Fanfiction | Fandom: Inception/Marvel (movies) | Title: Phone Call | 2/2

Aug 04, 2010 05:18

Title: Phone Call
Fandom: Inception/Marvel (movies)
Rating: PG
Characters: Arthur, Tony Stark
Word count: ~700
Warnings: AU, crossover
Summary: Arthur’s involvement in the Inception job is much less impressive to his father.
Notes: Set after “ Daddy Dearest”; it’ll make more sense if you read that first, but it’s not strictly necessary. Also, I need sleep. Please point out any typos caused by this and I’ll fix them when I’m more awake. I blame clair3 for this being done already.


~

Arthur rarely kept a phone on the job. It was dangerous. It made it easier for people to find him, and he didn’t want people finding him. That was his job-finding people, learning everything relevant about them. He didn’t go into as much detail as Eames, but that didn’t mean he wasn’t good at it. It just meant they did it differently.

But he had a phone on this job, because they had things to coordinate in the waking world. So when he got a call on his way to their current workshop, he made the mistake of answering.

“So what’s this I hear about a new job? I thought we were done with that.”

Arthur grimaced, biting down on his tongue to stop from actually cursing aloud. “I’m not in America and I haven’t gotten caught,” he said, looking around quickly to check that no one he knew was listening. “So really, I don’t see how it’s any of your business.”

“Of course it’s my business. You’re being photographed right now heading towards a-”

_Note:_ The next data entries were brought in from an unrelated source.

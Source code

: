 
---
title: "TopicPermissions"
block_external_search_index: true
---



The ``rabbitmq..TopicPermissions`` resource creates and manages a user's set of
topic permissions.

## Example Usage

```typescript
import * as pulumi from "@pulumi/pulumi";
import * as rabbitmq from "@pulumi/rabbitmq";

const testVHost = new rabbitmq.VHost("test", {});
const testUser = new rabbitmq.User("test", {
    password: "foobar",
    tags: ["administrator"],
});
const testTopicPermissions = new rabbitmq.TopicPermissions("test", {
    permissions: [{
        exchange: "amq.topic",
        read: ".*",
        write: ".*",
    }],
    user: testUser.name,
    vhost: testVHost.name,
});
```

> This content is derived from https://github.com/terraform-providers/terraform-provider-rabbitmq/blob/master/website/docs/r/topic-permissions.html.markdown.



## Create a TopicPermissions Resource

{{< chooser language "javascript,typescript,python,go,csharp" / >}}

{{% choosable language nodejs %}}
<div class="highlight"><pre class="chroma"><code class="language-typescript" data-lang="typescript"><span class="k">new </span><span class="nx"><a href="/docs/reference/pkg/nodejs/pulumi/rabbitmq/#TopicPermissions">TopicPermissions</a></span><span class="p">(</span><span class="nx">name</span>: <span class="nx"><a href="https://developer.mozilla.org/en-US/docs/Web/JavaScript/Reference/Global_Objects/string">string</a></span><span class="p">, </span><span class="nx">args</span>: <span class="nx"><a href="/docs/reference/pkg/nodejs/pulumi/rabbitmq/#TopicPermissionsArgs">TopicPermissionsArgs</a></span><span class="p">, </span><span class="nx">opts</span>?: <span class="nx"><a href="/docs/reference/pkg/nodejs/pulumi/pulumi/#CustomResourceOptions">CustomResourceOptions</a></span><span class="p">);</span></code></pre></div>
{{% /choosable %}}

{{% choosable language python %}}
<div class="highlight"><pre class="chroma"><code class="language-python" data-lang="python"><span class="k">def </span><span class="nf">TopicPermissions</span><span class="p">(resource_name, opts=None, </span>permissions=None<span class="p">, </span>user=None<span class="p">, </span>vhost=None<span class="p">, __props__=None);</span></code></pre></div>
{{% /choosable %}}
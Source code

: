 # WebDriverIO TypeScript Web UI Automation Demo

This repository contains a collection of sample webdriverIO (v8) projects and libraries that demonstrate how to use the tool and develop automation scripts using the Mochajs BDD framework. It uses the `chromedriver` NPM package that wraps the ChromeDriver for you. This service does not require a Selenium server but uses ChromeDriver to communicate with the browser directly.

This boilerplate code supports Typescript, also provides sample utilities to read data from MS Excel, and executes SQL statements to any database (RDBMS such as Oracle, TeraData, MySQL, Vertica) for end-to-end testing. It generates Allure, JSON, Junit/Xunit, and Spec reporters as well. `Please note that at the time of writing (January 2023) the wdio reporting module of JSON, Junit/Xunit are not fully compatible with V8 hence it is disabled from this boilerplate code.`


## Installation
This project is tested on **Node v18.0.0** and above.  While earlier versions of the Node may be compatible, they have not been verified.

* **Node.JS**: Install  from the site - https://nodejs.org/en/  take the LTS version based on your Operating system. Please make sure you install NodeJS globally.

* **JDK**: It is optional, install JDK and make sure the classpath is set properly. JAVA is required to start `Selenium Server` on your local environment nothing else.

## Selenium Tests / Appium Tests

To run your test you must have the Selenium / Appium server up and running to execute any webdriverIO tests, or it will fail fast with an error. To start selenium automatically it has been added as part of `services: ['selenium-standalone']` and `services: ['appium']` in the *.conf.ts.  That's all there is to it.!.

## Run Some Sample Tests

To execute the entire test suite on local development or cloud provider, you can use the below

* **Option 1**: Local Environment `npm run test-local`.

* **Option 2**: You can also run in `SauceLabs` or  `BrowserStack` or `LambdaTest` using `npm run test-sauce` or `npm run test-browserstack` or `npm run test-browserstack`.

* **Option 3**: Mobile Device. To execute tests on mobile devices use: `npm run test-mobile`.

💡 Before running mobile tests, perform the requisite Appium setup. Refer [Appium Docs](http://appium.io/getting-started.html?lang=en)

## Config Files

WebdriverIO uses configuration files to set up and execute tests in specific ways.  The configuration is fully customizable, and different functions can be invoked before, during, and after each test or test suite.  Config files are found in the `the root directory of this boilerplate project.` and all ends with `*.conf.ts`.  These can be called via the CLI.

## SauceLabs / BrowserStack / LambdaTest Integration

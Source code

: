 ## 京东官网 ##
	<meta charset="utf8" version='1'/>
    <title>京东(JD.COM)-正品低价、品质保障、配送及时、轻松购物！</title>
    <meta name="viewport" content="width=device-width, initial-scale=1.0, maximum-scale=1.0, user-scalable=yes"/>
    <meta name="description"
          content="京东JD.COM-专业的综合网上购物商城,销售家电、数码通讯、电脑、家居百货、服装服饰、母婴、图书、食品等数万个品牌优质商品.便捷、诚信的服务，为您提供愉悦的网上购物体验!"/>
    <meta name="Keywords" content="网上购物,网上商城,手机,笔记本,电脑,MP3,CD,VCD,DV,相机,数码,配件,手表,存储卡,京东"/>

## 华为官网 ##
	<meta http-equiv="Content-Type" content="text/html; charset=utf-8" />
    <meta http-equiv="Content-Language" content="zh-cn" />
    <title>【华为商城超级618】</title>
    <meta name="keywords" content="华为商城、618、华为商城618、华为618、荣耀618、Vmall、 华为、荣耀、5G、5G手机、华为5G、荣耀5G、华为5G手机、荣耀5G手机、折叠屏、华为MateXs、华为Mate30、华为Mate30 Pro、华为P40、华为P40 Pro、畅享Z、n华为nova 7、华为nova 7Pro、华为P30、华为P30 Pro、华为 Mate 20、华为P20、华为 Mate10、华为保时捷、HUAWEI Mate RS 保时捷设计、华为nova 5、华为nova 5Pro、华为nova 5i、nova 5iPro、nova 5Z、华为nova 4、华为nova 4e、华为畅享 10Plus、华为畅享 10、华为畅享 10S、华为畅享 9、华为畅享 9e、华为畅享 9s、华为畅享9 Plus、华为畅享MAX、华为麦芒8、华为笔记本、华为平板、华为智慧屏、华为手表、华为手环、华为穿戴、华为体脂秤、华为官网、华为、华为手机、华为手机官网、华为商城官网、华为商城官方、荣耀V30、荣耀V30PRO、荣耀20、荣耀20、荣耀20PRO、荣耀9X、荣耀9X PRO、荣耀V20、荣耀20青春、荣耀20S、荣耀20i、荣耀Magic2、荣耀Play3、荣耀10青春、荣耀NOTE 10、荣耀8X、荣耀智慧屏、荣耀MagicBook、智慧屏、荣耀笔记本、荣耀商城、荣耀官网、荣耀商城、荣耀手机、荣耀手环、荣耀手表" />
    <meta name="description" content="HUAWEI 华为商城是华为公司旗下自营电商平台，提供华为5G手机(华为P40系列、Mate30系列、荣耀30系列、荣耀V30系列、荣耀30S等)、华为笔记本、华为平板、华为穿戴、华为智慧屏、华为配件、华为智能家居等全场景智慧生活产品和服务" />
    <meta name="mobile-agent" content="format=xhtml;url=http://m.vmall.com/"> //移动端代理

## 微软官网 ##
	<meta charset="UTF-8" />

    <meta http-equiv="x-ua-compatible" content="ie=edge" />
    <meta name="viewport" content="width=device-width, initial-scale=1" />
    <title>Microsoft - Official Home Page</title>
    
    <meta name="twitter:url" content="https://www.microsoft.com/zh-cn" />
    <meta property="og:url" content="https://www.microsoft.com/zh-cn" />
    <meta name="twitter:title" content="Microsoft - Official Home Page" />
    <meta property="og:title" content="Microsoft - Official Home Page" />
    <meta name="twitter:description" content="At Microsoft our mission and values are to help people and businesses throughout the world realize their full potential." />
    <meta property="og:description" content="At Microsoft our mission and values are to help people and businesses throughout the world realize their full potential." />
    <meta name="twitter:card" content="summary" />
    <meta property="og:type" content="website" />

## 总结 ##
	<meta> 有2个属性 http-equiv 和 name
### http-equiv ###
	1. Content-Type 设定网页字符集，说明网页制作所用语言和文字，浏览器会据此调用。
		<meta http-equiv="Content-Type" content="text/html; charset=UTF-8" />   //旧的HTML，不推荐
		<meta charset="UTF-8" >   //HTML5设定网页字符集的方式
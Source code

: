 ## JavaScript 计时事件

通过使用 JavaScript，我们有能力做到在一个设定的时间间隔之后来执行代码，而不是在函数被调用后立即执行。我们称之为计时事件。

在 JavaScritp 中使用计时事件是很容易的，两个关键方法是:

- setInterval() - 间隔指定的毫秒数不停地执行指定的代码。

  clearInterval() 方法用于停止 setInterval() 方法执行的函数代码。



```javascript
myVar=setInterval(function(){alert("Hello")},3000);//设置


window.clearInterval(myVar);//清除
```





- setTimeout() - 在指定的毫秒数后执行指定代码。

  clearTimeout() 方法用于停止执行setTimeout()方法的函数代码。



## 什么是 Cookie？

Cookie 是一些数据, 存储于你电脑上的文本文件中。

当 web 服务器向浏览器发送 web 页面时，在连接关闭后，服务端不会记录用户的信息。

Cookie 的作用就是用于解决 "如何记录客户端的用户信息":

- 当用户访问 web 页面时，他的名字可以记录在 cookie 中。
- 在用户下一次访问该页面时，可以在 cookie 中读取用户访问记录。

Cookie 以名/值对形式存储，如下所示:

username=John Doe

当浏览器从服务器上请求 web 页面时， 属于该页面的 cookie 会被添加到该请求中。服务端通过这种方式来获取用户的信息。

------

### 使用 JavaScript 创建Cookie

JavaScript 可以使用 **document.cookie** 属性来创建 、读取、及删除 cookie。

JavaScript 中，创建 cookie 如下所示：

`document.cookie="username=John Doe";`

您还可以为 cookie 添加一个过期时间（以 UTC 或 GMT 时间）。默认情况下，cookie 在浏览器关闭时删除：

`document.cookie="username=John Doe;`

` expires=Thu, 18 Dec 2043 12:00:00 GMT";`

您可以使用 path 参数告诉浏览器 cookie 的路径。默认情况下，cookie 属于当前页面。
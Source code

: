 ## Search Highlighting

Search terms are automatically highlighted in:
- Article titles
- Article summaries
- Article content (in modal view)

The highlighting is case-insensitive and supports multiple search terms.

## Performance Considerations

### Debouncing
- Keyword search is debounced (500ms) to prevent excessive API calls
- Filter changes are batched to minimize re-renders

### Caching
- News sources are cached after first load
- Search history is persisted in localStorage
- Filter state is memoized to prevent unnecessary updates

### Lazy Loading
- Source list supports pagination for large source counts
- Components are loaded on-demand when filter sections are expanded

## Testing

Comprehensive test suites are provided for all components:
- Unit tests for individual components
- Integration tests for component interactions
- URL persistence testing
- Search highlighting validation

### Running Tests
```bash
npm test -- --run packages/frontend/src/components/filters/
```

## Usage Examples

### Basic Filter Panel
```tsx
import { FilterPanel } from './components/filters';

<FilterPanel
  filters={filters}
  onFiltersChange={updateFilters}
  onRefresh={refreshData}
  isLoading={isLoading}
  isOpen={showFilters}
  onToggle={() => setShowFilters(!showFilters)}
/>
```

“There are no cameras here,” Arthur said, and then he realized. “Did you actually repurpose satellites to keep an eye on me?”

He could hear the familiar sound of his father drumming his fingers on the table. “It’s not my fault. Really, you shouldn’t be doing this anyway.”

“The only thing you said was that if you had to bail me out again,” Arthur checked again to make sure Eames in particular wasn’t listening and dropped his voice, “you’d out me as your son. You said nothing about things I don’t get caught doing.”

“Are you really going to argue semantics?” Stark asked, doing his best to sound offended.

“Depends,” Arthur answered. “Are you going to say why you really called?”

Tony Stark didn’t answer.

“Come on, dad. It’s been three months since I heard from you. I don’t believe you just thought to repurpose those satellites now. And I know I’ve been busy in that time, so what are you really calling about?”

“Robert Fischer announced today that he’s going to break up his father’s company.”

Arthur tried to sound surprised. To be fair, even after everything he’d never expected the inception to take. But now that he’d been told it had, it didn't come as much of a shock.

“That’s the energy company, right? So why are you calling me?”

“Well, it was a pretty sudden decision. I was trying to figure out why a loyal son would do something like that.”

Arthur smirked. “No idea. If I see one, I’ll be sure to ask.”

“Ha-ha, funny. No, really, I’m splitting my sides. What did you have to do with it?”

“Why are you so sure I had anything to do with it?” Arthur stopped a block away from the warehouse; no need to give anyone on the team any clues to who he was talking to by continuing the conversation at the workshop.

“I found you in the airport security footage.”

He’d told Dom they needed to be more careful about cameras, but now wasn’t the time. “You mean, Jarvis found me.”

“I made Jarvis. It counts.”

“You made me, too. So does that mean you’re taking credit for the job?”

“I didn’t make you. You were an accident that I happened to be accidentally involved in the conceptual stages of. I didn’t plan for you, raise you, or do anything to help you become the person you are today. You were just-”

“An accident,” Arthur said. He tried to keep the bitterness out of his voice, but he wasn’t entirely successful even to his own ears. “I heard you.”

Tony sighed. “So what was the job?”

“There wasn’t a job, because there couldn’t have been a job. Planting ideas in people’s minds is impossible. It’s not like extraction-the subject can always trace the origin of the idea.”

“Who said anything about planting ideas?”

“Taking information wouldn’t change someone’s mind about something like that,” Arthur said simply. “You’d need to plant an idea. Which you can’t do, so there was no job.”

“Are you lying to me?”

“If I was, would you want the truth?” Arthur started walking again.

“Yes.”

“I’m not lying.”

There was another sigh from the other end of the line. Arthur could almost see Tony staring, frustrated. He didn’t believe Arthur, and he was right not to. But the truth would ruin the tenuous truce they had, which would ruin Tony.

Stark hung up without another word, and Arthur continued to the meeting.